I will be watching the debate with a stiff drink and through splayed fingers

(Update, 10:45 p.m.: I feel better now that the debate is over, and the alcohol definitely took the edge off. Good combination!)

(Update, 3:01 p.m.: Andy Borowitz is way ahead of me.)

Tonight is the first presidential debate. I will probably watch at least some of it, because it feels like a civic responsibility — after all, part of voting is to be informed, and this will be one of just three opportunities to see Hillary Clinton and Donald Trump go one-on-one, allegedly debating the issues.

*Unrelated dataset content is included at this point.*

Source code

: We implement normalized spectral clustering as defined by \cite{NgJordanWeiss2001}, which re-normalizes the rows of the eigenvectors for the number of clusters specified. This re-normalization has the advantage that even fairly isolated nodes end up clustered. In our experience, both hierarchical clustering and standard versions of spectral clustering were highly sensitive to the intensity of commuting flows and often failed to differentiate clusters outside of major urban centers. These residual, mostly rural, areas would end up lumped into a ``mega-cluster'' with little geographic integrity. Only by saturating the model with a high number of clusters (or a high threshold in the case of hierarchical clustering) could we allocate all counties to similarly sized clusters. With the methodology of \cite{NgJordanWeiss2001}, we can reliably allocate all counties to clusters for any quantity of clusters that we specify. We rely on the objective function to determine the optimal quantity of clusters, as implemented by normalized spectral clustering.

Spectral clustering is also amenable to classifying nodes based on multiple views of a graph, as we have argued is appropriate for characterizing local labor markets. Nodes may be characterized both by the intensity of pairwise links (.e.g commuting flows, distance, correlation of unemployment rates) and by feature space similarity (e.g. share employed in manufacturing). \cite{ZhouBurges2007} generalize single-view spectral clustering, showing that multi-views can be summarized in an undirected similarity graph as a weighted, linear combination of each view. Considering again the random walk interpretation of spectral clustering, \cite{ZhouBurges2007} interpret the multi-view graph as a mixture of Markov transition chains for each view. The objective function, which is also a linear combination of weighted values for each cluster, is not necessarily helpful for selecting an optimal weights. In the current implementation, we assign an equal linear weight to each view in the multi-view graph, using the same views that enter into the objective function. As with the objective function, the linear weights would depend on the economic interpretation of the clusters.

But, let’s face it, it’s really just a big television show — one that’s hard to win, but easy to lose.

It’s easy to lose because most of us (and I’ll include myself) really aren’t listening to the candidates talk about issues, assuming that’s what they’ll be doing. We’re watching — watching to see if Hillary coughs, or Trump grabs his crotch, or either one gets flustered. And if we’re listening, we’re listening for gravitas and our own comfort, not necessarily expertise.

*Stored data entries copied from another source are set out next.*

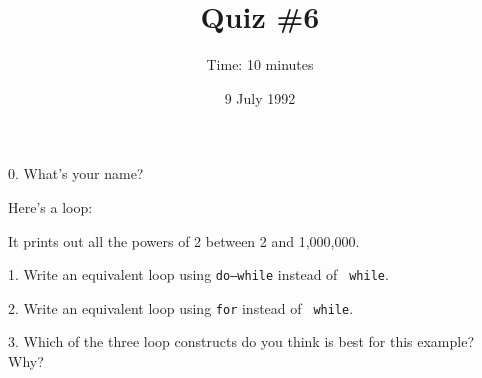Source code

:

\topmargin -0.5in
\textheight 9in

\title{Quiz \#6}
\date{9 July 1992}
\author{Time: 10 minutes}


\maketitle

0. What's your name?

\vspace{.5in}

Here's a loop:


It prints out all the powers of 2 between 2 and 1,000,000.

1.  Write an equivalent loop using {\tt do{\rm--}while} instead of {\tt
while}.  
\vspace{2in}

2.  Write an equivalent loop using {\tt for} instead of {\tt
while}.  
\vspace{2in}

3.  Which of the three loop constructs do you think is best for this
example?  Why?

Besides, we’re choked with instant partisan commentary on a scale we’ve never seen before, with someone — anyone — in the news media determined to establish that their view should be the narrative.

As Jim Rutenberg writes:

Take the second presidential debate between President Gerald R. Ford and Jimmy Carter in 1976. Max Frankel of The New York Times pressed Mr. Ford on the Soviet Union’s dominance of Eastern Europe, and responded with incredulity as he invited Mr. Ford to clarify his remark that the Soviets were not dominant there. The focus the next day was on Mr. Ford’s politically catastrophic geopolitical misstatement, not on his inquisitor, Mr. Frankel.

Had that exchange happened today, political operatives and Twitter provocateurs surely would have found a way to make it about Mr. Frankel — whose follow-up was actually an attempt to offer Mr. Ford a lifeline, he told me. And some American media voices would have sought to dispute the facts on the ground in Eastern Europe (perhaps even on a Russian-financed American network like RT).

Meanwhile, there will be too much focusing on images.

The old line about the first Kennedy-Nixon debate — that those who watched on TV thought Kennedy had won, and those who listened on the radio believed Nixon had won — has been disputed, but what is true is that Kennedy looked great while Nixon looked like he’d just gotten out of the hospital (which he had). (Incidentally, today is the 56th anniversary of that first Kennedy-Nixon debate.) Did it make a difference? Well, as Roger Ailes will tell you, images matter.

I think Trump is dangerous, and nothing I see tonight will change my mind. But that doesn’t mean I’m not immune to a polished TV presence. So I’ll watch heavily fortified with alcohol. I just hope I don’t have to stock up for the next six weeks.